SCROLL TO CONTINUE WITH CONTENT
"Jadi politik nasional tidak simetris dengan politik lokal. Saat Pilgub, Kebumen kenapa Ganjar kalah bukan karena Ganjar-nya dan PDIP, tapi NU dan PKB," kata Teguh kepada detikcom, Selasa (7/5/2019).
Ida Fauziyah yang merupakan kader PKB maju mendampingi Sudirman Said saat pilgub dan mampu mendulang suara. Kemudian ketika Pilpres, PKB merapat ke Jokowi dan hal itu berpengaruh pada perolehan suara.
"Jadi memang beda situasi dan konteks. Jokowi di Kebumen dapat dukungan kuat karena figure yang dicari sederhana dan merakyat," jelasnya.
Hal serupa juga terjadi di kampung halaman Sudirman Said yaitu Kabupaten Brebes. Pada Pilgub, pasangan Sudirman-Ida saat itu mendapat 497.170 suara dan, Ganjar Yasin 324.997 suara.
Namun Sudirman Said dipastikan tidak melenggang ke Senayan karena di Dapil Jateng IX, mantan menteri ESDM itu hanya mendapat 81.810 suara.
Teguh menjelaskan, keunggulan Sudirman saat Pilgub karena ada kedekatan dan faktor kebanggaan sebagai putra daerah.

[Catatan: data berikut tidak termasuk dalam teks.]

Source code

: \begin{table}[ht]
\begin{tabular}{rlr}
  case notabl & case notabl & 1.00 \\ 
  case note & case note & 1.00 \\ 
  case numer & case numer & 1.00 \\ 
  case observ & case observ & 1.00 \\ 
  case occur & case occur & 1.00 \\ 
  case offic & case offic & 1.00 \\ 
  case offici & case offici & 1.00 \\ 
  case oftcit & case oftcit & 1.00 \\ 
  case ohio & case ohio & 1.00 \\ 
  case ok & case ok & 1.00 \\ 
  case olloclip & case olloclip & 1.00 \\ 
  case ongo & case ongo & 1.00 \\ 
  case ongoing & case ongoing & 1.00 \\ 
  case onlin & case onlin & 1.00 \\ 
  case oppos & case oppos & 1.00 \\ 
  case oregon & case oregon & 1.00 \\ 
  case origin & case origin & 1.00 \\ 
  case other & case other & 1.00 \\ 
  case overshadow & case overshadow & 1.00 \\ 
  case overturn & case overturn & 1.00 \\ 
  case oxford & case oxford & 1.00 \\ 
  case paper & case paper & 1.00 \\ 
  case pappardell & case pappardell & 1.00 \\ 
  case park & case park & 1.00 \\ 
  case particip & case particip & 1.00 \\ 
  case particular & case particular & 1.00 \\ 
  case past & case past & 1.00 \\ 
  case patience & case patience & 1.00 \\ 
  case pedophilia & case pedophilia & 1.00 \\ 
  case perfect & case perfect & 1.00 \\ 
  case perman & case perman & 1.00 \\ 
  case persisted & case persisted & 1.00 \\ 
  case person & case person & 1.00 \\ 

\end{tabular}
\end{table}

"Dulu suaranya besar karena ada faktor kebanggaan sebagai putera daerah. Sekarang beda konteks, beda waktu, beda suasana. Yang besar di Pilgub tidak jaminan lolos Pileg," jelasnya.
Selain itu selama proses kampanye, Sudirman Said tampak lebih fokus dalam pemenangan Prabowo-Sandi. Menurut Teguh, Sudirman tidak fokus pada Pileg dan lebih giat bergerak saat Pilgub.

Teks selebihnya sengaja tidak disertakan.